Evaluating Post-Intervention Outcomes for Participants of Te Pae Oranga

Ms Samantha Taaka1, Prof Devon Polaschek1, Dr Rob Taylor2

1University Of Waikato, Hamilton, New Zealand
2Evidence Based Policing Centre, Wellington, New Zealand


Community restorative justice approaches have been considered effective alternatives to traditional justice responses to reduce negative post-intervention outcomes for perpetrators of low-level crimes (Taylor, 2019; Walton, Martin & Li, 2019). Negative crime outcomes include the number of offences committed after intervention, how much harm an offender commits toward the community after intervention, and how long it takes to reoffend after intervention. Te Pae Oranga is a community-based restorative justice process; previous evaluations have found it reduces negative post-intervention crime outcomes for attendees. However, it is important to continue evaluating whether Te Pae Oranga continues to work as it is rolled out to new districts and participants. We analysed a cohort of 1678 Te Pae Oranga attendees between July 2018 to June 2019, and evaluated how well they performed on crime outcomes in the 12 months after participation. Because Te Pae Oranga was developed based on Kaupapa Māori principles we also analysed separately the outcomes for Māori and European attendees. We found that Te Pae Oranga attendees reoffended significantly less, committed fewer offences, and committed less harm compared to matched controls. Māori attendees performed better than controls on all post-intervention outcomes. In contrast, European attendees took longer to reoffend than their matched controls, but their outcomes were otherwise equivalent to their controls.

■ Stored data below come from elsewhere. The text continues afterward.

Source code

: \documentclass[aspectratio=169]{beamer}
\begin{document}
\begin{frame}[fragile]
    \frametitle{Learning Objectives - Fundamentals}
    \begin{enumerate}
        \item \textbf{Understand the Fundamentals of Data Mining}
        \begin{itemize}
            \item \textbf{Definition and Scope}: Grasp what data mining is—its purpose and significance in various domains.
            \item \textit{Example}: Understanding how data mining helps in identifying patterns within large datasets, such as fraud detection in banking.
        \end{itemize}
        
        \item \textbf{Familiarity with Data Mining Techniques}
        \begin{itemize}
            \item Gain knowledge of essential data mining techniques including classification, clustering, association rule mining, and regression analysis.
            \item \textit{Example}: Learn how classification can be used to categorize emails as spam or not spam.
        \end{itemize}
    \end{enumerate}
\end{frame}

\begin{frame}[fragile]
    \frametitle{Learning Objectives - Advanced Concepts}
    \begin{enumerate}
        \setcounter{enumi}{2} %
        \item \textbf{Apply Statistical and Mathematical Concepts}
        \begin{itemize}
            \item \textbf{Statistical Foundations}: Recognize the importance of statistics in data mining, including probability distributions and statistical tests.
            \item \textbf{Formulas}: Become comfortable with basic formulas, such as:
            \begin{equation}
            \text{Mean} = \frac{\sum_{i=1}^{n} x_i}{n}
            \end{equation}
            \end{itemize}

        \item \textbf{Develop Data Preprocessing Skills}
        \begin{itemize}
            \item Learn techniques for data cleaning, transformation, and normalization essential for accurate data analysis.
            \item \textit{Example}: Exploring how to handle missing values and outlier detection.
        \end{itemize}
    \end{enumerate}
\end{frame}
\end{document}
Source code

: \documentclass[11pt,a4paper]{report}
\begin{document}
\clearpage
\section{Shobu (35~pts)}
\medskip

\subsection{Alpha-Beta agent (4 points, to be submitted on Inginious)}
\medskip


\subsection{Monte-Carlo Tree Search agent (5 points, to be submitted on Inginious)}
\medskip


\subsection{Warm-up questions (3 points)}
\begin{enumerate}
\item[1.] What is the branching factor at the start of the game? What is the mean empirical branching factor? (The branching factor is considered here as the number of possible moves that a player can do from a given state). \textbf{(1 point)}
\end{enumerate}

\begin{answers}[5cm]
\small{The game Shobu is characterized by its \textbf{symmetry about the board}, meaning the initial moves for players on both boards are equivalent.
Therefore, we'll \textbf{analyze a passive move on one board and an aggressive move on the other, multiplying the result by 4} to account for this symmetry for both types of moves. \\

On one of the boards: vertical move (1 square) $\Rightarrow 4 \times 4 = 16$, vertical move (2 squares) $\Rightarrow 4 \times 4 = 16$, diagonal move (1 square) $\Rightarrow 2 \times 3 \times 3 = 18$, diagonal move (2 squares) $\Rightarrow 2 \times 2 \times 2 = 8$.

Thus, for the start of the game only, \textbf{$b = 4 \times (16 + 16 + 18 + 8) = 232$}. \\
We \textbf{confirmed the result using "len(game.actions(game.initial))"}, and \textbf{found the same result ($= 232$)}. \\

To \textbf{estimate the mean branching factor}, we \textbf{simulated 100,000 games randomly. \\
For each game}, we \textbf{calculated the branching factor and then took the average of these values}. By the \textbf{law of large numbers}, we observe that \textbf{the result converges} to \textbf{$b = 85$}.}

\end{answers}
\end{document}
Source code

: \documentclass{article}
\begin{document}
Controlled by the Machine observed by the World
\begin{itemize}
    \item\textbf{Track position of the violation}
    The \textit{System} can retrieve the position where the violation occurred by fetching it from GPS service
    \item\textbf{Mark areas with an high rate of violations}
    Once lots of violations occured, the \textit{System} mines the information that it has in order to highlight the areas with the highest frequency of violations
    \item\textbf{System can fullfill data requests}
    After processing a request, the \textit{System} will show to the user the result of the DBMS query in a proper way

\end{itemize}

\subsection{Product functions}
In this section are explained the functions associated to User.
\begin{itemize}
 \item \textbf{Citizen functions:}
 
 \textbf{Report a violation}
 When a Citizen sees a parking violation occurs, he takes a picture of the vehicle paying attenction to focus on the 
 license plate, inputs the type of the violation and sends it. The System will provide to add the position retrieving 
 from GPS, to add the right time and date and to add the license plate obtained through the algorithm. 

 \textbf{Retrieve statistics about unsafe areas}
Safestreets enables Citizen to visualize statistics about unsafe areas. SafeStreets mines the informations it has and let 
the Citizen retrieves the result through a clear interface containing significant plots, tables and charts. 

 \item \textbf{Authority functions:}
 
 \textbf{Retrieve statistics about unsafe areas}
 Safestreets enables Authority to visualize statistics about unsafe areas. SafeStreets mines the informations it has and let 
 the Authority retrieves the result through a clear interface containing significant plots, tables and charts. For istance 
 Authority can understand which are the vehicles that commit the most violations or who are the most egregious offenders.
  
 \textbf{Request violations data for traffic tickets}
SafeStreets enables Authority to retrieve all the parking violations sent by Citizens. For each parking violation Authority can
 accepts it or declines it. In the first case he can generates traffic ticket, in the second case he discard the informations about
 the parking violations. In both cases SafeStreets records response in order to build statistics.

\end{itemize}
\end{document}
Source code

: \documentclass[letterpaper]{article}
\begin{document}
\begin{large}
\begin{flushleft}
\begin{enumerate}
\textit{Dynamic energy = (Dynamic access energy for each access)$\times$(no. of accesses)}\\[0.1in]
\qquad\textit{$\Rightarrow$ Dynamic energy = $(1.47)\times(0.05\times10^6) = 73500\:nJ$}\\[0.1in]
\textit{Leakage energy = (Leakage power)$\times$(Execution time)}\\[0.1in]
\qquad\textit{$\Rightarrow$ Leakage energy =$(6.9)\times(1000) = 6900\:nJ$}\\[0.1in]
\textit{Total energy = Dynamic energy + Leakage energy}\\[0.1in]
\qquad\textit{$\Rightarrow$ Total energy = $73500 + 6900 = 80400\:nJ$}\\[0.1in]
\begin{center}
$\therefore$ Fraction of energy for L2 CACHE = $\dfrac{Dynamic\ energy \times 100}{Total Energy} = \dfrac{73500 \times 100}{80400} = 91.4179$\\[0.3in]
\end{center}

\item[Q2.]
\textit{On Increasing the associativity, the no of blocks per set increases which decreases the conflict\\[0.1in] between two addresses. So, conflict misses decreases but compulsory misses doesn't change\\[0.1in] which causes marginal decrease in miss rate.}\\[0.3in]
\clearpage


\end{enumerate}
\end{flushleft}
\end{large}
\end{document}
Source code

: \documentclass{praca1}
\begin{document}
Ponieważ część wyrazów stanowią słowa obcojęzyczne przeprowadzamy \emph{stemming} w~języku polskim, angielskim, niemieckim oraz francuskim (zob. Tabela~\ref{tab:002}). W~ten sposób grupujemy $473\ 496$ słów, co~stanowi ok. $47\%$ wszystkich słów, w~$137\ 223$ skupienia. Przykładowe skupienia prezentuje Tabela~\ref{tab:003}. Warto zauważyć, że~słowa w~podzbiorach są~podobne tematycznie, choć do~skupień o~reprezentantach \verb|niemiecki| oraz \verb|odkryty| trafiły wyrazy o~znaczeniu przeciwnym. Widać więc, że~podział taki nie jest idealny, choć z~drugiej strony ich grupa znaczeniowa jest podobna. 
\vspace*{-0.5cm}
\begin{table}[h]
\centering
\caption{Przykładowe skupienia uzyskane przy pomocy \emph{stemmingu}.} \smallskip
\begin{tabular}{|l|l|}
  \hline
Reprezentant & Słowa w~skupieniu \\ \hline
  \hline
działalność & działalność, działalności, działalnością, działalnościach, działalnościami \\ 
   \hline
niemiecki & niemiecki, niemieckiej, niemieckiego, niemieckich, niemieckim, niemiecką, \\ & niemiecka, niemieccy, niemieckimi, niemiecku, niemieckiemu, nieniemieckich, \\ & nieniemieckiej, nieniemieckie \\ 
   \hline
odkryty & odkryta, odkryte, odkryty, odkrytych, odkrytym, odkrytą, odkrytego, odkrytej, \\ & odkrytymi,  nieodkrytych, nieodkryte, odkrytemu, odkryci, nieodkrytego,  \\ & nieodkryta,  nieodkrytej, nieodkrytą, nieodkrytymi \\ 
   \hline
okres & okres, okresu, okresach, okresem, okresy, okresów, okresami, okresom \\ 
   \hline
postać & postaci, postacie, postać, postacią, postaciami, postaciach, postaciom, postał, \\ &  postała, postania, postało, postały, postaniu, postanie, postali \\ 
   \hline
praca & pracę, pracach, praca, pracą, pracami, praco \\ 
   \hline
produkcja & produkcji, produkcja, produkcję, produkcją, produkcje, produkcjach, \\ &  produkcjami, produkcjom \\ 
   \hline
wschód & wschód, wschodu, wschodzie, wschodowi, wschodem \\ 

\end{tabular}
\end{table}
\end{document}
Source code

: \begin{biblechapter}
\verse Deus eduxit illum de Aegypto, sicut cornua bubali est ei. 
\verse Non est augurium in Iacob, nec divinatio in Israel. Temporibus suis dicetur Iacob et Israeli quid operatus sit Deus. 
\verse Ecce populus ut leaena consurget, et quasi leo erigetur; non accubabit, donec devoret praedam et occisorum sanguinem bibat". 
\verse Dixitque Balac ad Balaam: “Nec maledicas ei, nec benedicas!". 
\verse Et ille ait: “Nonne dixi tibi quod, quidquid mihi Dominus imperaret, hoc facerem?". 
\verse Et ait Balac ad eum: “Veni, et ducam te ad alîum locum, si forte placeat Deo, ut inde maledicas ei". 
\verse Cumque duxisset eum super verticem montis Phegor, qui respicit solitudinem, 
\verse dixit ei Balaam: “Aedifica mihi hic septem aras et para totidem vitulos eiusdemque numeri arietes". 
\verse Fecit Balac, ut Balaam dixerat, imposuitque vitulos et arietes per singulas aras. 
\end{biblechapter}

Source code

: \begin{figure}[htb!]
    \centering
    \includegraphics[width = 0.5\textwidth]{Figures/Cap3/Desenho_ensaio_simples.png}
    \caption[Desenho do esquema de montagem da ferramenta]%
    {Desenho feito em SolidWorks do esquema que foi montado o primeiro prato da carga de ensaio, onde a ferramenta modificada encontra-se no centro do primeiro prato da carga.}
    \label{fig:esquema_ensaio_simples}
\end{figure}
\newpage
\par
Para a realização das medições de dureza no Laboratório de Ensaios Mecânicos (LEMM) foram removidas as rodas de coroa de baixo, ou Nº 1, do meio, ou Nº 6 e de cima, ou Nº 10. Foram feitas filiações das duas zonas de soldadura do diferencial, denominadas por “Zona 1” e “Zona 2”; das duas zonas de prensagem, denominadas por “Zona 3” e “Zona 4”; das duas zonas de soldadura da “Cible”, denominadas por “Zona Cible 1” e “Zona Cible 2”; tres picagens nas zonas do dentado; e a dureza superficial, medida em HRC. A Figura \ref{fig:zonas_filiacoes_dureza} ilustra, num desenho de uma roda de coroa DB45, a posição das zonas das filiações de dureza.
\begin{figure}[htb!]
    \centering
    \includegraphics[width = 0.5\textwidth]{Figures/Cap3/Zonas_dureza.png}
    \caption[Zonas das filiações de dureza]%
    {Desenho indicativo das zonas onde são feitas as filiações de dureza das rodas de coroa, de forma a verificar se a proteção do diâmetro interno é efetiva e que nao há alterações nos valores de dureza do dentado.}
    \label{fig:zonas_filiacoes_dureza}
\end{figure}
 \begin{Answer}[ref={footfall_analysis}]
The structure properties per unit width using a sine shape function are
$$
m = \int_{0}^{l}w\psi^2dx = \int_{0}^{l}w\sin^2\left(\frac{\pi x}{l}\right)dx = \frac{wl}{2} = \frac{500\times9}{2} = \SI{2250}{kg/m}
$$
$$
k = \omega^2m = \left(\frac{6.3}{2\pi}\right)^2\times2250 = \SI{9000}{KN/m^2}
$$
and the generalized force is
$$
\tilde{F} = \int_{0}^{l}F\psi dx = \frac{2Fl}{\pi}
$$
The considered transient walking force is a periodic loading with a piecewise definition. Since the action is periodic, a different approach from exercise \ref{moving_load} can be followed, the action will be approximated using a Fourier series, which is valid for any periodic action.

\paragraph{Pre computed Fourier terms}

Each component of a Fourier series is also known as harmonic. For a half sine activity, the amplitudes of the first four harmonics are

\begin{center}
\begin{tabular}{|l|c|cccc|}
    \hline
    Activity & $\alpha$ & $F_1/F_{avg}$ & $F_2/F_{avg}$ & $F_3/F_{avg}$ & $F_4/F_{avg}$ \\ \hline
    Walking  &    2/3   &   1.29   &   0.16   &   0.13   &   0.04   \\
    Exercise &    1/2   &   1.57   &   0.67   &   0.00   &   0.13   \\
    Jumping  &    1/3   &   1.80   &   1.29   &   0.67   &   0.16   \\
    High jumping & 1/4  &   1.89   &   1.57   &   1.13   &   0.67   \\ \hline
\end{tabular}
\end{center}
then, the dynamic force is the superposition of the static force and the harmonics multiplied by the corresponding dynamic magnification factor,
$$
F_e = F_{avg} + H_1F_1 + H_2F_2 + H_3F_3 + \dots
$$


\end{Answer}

These findings suggest that Te Pae Oranga attendance is associated with fewer offences and less harm after intervention, and that this restorative justice approach is especially effective for Māori.


Samantha Taaka is a PhD student from the University of Waikato and the New Zealand Institute for Security and Crime Science. She is interested in research about violence that is practically applicable, and is particularly interested in the areas of prison violence and family violence. She is currently in the early stages of her PhD, and intends to examine hate crime in prisons and staff experiences of violence in prison for her PhD.